On-farm storage investment and grain marketing

Author: | Date: 12 Feb 2019

Take home messages

  • To command more money from your on-farm grain you must provide more value.
  • Identify who your customer is. It isn’t necessarily the end user of the grain.
  • Understand what your customer values – put yourself in their shoes.
  • Market dictates what should be stored on farm at any point in time.

To command more money, you must provide more value

Value comes in many forms and each enterprise values their attributes differently. In most aspects of business, we exchange value in return for money. For example, selling or buying goods (value) in exchange for money, or as a service provider exchanging a service (value) for money. To command more money, we typically need to provide more value, for example; better goods or a higher quality service.

On-farm storage is no different. To extract more money from your grain stored on farm, we need to provide more non-monetary value to the buyer of that grain. For a buyer to pay you more money they in turn need to be getting more value for themselves from the sale of that grain to justify doing so, otherwise they will buy from another source. Maintaining or creating value doesn’t have to involve significant outlay and often doesn’t cost anything at all. This can be achieved by maximising the already inherent value in the grain you produce or simple operational methods that create value that the buyer of your grain values.

Some examples are:

  • Maximise the value of the quality you produce:
    • Segregate based on grade and keep running samples and record stack averages.
  • Know your competitive advantage:
    • Identify what your local competition lacks.
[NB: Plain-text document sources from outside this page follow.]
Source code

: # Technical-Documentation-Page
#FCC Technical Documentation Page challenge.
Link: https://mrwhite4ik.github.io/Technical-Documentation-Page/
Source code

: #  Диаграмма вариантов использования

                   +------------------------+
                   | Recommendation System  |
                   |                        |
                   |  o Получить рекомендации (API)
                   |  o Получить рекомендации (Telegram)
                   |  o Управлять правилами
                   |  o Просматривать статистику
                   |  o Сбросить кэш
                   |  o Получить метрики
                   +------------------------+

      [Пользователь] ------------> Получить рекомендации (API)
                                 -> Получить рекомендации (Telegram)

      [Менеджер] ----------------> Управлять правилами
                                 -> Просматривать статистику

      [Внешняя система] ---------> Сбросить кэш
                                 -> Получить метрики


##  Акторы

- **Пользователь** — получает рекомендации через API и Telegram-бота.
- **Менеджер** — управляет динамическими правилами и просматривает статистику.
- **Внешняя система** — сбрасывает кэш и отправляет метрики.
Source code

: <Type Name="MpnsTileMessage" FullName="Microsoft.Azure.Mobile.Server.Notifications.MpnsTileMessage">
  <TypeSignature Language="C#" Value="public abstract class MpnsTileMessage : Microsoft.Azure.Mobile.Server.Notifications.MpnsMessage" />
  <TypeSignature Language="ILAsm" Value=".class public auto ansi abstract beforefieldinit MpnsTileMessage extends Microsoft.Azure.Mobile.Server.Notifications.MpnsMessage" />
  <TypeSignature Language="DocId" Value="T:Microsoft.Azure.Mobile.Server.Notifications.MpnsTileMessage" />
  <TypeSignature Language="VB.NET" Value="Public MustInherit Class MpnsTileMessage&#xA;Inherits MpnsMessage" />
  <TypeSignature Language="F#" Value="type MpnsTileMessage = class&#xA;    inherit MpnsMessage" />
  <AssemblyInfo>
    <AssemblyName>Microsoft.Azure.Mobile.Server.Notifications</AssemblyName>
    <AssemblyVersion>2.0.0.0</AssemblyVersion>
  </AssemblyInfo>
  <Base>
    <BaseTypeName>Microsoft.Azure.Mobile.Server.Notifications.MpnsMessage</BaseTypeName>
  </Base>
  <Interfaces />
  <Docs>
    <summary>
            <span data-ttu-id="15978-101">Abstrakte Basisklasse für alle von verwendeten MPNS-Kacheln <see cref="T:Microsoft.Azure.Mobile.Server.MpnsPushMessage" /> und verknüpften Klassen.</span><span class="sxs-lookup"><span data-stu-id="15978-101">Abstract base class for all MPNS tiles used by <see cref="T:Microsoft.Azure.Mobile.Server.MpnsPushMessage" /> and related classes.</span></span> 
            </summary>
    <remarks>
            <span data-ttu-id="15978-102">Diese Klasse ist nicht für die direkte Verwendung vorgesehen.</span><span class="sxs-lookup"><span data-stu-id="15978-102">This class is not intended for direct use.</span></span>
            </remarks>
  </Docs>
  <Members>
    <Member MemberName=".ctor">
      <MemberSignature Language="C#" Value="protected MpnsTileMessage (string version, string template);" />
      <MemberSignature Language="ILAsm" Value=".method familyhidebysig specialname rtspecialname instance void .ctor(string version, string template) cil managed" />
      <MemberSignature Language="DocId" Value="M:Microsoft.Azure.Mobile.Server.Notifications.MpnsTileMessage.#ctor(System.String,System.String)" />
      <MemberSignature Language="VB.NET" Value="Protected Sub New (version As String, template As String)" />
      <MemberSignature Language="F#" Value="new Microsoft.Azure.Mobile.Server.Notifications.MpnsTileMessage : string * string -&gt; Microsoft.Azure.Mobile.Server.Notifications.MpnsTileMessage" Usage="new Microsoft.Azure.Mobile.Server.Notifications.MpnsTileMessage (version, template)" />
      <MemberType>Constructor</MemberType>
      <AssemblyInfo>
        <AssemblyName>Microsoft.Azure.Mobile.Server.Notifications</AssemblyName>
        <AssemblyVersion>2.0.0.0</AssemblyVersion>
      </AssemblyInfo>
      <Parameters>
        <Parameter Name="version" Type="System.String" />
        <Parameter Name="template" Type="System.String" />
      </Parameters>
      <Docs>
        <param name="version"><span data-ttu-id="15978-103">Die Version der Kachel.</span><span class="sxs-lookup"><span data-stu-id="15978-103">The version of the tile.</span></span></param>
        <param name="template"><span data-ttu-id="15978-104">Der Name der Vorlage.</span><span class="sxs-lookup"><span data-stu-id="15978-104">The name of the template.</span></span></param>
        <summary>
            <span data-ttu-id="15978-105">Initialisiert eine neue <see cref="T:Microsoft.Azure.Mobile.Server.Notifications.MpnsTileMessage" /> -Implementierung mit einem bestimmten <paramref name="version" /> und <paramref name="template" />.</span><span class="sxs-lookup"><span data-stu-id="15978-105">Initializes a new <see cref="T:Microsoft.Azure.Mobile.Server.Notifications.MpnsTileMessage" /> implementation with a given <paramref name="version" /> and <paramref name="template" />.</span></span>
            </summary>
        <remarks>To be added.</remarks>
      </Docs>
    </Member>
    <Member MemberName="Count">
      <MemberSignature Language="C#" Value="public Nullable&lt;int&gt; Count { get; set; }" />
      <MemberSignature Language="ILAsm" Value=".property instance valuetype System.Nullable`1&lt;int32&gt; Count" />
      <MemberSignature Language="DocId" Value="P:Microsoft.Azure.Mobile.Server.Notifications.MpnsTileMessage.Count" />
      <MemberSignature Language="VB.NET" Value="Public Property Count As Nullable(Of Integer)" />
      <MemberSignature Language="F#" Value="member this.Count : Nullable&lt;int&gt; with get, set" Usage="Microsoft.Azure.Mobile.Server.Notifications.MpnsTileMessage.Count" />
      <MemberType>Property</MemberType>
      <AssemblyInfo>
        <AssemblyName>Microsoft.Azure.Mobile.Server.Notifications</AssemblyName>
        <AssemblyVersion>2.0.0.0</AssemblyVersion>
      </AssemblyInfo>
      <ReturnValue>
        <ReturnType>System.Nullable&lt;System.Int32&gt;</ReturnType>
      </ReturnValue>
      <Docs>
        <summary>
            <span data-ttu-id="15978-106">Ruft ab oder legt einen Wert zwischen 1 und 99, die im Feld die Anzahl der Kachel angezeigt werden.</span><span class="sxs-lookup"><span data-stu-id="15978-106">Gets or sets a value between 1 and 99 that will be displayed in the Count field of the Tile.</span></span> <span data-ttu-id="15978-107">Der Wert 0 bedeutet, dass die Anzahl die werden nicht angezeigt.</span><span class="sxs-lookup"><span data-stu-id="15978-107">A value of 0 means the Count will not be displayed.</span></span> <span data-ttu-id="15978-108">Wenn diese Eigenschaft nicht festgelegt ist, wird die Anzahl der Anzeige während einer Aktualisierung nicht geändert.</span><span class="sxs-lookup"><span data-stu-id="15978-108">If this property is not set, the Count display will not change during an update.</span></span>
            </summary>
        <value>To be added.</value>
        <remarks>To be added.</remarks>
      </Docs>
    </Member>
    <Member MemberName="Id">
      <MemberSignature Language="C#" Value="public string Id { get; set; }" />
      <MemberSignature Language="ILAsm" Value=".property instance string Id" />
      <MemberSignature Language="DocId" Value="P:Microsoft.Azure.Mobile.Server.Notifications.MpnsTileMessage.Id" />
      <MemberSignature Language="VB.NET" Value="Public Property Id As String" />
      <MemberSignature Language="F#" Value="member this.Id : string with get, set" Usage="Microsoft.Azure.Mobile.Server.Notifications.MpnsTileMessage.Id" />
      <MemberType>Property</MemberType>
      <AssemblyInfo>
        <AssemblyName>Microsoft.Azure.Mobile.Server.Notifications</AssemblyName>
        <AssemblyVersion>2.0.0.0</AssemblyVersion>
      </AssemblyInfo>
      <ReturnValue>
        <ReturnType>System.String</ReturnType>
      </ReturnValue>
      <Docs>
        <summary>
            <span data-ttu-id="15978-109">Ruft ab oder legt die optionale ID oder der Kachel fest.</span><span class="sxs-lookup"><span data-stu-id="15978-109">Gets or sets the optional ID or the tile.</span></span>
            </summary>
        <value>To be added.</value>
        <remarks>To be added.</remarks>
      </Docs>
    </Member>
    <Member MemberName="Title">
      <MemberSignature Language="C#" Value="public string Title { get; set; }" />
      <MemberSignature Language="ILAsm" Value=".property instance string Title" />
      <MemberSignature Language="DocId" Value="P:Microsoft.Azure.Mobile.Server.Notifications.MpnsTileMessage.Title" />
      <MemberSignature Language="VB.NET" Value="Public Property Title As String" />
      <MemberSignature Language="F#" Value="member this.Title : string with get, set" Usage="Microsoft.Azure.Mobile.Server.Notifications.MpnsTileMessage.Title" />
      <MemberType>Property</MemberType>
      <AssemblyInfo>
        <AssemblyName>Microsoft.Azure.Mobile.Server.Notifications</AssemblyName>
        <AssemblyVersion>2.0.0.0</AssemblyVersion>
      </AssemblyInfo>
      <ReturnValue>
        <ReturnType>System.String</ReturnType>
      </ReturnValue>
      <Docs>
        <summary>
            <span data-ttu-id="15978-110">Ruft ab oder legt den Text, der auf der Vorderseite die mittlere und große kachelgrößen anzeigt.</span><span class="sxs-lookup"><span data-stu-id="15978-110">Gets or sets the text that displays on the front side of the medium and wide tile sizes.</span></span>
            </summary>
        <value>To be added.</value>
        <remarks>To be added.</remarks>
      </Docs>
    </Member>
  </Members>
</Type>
Bulk handlers typically don’t provide flexibility of operation or certainty of quality and service.
  • Solve the customers’ problems:
    • Wet weather access, weekend loading, short notice loading, known quality.
  • If you do it, do it properly:
    • Create a reputation of meeting/exceeding customers’ expectation. You will get first call when the customer values it.

Who is your customer?

When identifying who your customer is, it is important to consider all types of market participants as your customer; i.e. consumer, trader, packer and stock feeder. Most of these types of participants will have similar drivers and will see value in similar ways. By considering all types of market participants, you aren’t limiting your buyer base. Different participants will be active at different times and for differing reasons, so who is the most competitive buyer on the day for your ‘value offering’ may not be who you initially identified.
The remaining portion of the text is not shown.